> [Problem details]: Whenever a line below includes the word "this", copy that line.

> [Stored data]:
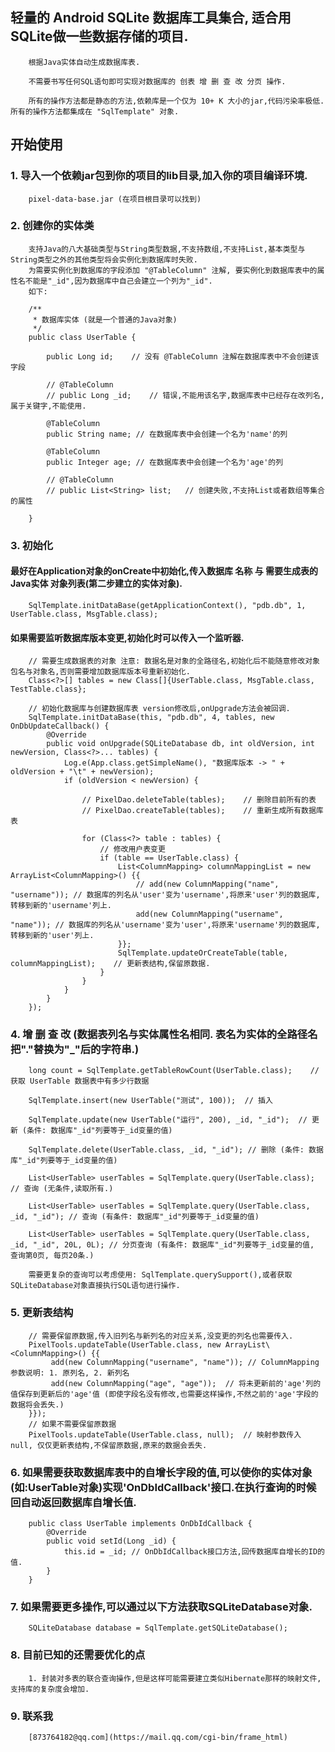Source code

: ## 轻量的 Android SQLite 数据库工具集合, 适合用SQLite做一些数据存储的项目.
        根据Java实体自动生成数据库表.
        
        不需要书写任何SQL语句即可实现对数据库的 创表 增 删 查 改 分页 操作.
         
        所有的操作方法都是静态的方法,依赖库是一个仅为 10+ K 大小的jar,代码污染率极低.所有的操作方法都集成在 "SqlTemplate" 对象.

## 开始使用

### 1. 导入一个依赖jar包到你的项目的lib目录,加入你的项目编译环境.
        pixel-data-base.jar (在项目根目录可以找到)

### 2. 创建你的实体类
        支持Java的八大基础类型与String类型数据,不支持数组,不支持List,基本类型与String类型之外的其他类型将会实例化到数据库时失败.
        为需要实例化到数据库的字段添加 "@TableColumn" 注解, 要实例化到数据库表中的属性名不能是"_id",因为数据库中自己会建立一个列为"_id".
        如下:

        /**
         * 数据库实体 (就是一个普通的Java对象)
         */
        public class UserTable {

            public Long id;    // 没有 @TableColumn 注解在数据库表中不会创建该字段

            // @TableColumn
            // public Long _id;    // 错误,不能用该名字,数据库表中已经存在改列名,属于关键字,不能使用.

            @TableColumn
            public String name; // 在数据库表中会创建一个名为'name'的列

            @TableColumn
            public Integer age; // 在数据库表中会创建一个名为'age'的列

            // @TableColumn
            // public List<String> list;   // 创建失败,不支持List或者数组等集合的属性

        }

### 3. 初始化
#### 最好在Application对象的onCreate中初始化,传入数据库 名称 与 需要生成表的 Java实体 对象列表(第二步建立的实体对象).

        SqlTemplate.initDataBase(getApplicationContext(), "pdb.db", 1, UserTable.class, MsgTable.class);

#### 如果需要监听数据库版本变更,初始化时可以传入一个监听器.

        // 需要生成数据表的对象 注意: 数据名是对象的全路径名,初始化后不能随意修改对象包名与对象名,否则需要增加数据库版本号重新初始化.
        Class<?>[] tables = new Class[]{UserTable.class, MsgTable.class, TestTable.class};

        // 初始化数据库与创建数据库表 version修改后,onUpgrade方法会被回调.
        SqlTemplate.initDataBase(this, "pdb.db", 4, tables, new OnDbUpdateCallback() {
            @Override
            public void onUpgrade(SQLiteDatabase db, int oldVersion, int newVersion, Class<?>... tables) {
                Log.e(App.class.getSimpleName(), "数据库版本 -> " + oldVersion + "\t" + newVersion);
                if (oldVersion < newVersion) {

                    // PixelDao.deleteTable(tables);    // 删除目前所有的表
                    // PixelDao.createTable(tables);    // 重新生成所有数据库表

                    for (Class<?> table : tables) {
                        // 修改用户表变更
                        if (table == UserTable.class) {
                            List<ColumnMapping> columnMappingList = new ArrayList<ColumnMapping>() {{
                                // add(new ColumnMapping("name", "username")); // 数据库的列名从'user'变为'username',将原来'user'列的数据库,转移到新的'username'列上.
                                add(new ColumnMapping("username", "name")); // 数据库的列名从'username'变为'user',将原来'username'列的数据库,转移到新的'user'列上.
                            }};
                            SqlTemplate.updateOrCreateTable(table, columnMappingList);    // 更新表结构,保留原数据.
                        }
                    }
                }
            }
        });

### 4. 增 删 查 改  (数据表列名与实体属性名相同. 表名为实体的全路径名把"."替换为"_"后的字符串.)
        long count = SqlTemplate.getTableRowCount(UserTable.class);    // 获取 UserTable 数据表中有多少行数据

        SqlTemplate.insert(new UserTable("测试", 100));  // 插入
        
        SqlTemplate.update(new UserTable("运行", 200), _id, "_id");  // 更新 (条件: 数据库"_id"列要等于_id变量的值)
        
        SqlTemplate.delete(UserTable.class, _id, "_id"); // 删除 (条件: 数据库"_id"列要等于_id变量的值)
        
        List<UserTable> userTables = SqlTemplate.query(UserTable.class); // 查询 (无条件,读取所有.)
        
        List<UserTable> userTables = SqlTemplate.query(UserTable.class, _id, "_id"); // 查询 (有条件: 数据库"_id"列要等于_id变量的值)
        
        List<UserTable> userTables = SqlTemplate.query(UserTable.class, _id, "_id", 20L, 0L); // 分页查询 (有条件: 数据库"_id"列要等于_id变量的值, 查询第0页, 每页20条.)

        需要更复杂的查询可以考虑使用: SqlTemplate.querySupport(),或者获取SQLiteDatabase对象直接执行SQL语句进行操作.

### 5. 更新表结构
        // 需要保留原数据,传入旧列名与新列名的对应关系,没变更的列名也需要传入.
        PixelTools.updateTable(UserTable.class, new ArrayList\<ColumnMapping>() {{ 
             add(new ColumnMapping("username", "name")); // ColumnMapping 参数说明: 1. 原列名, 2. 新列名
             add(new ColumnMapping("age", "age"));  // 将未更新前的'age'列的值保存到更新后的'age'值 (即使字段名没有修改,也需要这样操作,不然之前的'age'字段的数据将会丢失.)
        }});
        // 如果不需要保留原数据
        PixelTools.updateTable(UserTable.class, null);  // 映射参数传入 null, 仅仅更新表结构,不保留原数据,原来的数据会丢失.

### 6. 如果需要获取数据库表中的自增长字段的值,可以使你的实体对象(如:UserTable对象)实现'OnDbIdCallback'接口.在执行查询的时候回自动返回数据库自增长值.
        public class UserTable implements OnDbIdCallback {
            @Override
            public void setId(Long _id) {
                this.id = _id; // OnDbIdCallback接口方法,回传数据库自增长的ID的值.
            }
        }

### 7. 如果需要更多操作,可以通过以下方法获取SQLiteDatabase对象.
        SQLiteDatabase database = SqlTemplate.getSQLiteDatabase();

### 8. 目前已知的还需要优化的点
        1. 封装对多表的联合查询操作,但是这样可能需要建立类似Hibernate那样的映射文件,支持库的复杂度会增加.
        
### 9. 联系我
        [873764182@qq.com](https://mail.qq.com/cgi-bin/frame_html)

> [Written answer]:
        SqlTemplate.initDataBase(this, "pdb.db", 4, tables, new OnDbUpdateCallback() {
                this.id = _id; // OnDbIdCallback接口方法,回传数据库自增长的ID的值.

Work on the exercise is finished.